People hate women who speak their minds online. And it’s becoming increasingly difficult to ignore this disturbing reality.
When Deeksha Sharma, a reporter at The Quint, critiqued self-made rapper Omprakash Mishra’s comically horrid “Bol Na Aunty Aau Kya” the reactions that came pouring in were nothing short of disgusting. She was bullied by various fans of the artist, and threatened with rape. Even more troubling were those threats that dropped murdered journalist Gauri Lankesh’s name, saying Sharma would face the same fate.
So. Coming to the age-old question – was she ‘asking for it’? Of course not. But it happened anyway. And we need to ask why.
It all started on September 11, when a crowd of 500 people showed up at Connaught Place to chant the lyrics of the song.

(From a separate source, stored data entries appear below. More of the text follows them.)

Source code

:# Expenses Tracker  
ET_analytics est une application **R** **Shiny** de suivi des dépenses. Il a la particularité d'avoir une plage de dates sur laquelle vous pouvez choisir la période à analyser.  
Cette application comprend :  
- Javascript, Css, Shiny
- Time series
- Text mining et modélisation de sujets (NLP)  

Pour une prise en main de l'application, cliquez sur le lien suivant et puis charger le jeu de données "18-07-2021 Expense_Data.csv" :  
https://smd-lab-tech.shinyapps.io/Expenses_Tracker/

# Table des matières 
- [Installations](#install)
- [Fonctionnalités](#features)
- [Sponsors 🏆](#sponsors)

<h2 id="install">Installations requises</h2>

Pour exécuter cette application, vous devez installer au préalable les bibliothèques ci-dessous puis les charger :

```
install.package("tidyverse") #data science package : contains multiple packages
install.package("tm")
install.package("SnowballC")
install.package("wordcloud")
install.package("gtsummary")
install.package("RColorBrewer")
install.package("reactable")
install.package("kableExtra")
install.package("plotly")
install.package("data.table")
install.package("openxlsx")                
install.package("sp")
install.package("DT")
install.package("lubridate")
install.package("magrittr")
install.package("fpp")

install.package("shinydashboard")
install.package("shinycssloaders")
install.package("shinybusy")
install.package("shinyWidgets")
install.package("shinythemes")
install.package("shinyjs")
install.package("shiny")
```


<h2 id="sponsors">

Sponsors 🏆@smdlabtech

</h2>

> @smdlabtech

The event was organised as a joke, but ended up being quite the spectacle. At the time, it seemed like a harmless (if excessive and annoying) activity.

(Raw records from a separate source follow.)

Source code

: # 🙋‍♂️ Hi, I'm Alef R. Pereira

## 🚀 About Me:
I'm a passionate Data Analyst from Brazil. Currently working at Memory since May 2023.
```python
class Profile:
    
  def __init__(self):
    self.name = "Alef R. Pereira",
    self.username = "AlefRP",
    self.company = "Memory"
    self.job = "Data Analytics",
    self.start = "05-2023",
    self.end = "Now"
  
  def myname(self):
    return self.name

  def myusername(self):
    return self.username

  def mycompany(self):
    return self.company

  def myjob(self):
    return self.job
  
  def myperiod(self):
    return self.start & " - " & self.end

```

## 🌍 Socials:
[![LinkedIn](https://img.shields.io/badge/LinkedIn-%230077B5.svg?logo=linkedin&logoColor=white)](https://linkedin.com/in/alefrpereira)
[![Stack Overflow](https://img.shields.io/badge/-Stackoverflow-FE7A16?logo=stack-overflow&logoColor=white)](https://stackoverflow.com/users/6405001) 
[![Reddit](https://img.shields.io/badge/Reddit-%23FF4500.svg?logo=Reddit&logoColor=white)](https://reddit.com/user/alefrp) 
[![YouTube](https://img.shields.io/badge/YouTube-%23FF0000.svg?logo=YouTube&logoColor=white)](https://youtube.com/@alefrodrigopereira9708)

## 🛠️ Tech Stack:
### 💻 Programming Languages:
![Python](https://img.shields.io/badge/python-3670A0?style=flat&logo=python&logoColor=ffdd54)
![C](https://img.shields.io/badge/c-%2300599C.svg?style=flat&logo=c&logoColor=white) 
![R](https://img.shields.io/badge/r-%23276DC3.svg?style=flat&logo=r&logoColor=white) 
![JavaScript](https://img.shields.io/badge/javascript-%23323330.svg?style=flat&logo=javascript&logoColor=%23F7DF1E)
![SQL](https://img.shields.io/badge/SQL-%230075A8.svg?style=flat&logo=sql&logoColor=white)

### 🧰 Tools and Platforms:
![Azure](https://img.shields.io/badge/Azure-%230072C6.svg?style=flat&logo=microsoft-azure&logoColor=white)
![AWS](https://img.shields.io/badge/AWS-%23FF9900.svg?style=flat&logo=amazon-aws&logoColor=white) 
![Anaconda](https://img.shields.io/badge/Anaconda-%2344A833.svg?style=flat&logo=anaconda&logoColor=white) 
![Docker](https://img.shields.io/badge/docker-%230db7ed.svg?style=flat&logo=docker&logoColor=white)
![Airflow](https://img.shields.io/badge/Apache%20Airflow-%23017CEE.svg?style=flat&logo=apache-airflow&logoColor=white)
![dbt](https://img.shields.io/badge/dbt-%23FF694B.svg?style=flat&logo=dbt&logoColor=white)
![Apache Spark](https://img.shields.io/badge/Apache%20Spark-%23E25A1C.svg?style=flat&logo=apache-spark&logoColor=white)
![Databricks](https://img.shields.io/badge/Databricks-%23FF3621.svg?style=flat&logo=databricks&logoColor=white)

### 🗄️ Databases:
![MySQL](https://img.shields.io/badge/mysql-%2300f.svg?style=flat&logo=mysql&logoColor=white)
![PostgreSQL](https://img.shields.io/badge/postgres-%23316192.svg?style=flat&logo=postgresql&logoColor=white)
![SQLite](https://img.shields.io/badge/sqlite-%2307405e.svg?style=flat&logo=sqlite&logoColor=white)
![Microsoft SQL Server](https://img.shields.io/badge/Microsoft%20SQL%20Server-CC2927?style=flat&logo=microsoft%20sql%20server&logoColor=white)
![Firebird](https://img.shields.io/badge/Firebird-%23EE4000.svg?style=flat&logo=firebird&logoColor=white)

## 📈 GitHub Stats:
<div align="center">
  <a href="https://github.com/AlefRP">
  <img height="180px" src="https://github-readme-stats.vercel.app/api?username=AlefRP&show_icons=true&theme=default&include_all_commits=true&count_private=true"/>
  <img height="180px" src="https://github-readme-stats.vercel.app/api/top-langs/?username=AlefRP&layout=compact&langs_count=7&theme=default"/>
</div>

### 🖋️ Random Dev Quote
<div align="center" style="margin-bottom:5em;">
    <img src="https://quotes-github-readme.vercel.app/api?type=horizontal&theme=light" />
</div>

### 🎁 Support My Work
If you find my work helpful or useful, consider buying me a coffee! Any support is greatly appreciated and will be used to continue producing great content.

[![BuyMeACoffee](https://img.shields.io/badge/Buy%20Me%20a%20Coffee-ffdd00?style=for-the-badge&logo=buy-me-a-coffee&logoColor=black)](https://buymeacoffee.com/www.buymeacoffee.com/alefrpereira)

The lyrics are rapey and misogynist to boot, sang from the perspective of a young man who wants to force his way into the aforementioned Aunty’s life, and her body too. What made the Connaught Place incident so unbearable was that hundreds of people physically came out of their homes to condone the song by literally lending their voices to it. An earlier story on Youth Ki Awaaz pointed out how the mass mobilisation around the song was significant, impressive even, but the song and its values were bound to have a negative impact.

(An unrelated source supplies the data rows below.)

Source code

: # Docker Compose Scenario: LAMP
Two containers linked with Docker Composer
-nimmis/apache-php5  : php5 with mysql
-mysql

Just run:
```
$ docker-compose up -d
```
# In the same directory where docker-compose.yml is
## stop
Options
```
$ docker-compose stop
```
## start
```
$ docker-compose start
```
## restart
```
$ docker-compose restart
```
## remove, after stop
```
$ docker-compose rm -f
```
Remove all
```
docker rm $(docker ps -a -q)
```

And that’s exactly what ended up happening. Fans for whom harassment has been normalised by songs like “Bol Na Aunty” are not above carrying over that same harassment in their daily lives. It takes nothing to sign in and threaten to violate another person’s human rights. And the internet is saturated with such instances. In fact, a survey by Feminism In India found that while 50% of female internet-users face it, very few report what happens. Fewer still know what legal action to take.
For many women, the internet can provide a refuge from the misogyny and sexism of the outside world. But all of this turns to ashes as soon as those same hate-fueled actions begin to pop up in inboxes, comments, emails, threatening phone calls and more.
In our collective fight against rape culture, the incidents around “Bol Na Aunty” present yet another challenge. It’s almost reminiscent of the fiasco that broke out over rapper Yo Yo Honey Singh’s music, and songs like “Choot” which was described as “[promoting] a permissive and casual attitude to sexual assault.”